Records for this exercise:
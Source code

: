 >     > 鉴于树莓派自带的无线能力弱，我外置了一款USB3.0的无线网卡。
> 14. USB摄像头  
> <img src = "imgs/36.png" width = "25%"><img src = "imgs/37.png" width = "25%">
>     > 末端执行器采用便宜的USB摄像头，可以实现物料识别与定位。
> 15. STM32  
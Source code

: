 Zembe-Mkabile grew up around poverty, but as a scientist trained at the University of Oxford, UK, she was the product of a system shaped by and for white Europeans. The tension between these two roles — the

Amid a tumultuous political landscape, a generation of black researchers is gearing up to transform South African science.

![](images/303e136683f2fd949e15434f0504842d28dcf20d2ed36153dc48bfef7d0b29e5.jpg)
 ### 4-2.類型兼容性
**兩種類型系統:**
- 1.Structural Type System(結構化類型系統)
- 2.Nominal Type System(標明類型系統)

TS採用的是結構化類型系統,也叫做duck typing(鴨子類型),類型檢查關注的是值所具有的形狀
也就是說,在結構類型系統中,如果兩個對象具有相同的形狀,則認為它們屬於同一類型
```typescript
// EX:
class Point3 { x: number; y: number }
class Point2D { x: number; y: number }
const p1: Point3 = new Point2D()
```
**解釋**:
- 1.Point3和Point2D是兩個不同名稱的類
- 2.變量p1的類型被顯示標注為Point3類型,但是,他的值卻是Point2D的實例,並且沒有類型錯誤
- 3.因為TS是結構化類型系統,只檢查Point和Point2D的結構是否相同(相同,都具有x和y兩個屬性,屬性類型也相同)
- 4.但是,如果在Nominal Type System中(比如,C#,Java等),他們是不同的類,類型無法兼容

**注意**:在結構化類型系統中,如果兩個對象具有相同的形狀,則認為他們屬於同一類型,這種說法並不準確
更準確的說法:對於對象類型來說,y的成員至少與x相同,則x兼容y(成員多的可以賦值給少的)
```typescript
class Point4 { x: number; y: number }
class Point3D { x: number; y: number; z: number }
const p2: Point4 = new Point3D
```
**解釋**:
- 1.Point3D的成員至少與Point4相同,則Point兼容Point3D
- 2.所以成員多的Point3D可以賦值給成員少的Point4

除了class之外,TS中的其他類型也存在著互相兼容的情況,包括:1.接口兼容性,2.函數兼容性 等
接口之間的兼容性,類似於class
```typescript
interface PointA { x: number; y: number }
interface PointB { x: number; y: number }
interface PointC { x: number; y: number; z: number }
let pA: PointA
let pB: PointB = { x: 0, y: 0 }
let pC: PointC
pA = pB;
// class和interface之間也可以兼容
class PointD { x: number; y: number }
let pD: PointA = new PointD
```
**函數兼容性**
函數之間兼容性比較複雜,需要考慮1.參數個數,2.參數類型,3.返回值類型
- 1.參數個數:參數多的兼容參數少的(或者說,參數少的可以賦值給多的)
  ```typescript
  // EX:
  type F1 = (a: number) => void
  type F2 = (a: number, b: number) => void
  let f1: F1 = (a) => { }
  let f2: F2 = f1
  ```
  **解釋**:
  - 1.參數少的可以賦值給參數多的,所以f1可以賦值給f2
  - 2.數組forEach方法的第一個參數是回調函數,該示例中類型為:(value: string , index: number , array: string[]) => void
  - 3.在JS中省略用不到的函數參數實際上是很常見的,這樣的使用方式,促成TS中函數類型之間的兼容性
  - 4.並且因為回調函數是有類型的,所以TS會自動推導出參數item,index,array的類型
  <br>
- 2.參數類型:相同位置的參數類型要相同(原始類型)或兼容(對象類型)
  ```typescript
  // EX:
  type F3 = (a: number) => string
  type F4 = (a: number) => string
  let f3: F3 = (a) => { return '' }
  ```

Exercise: Scan the entries above and return each line that holds "參數類型".

Your response:
函數之間兼容性比較複雜,需要考慮1.參數個數,2.參數類型,3.返回值類型
- 2.參數類型:相同位置的參數類型要相同(原始類型)或兼容(對象類型)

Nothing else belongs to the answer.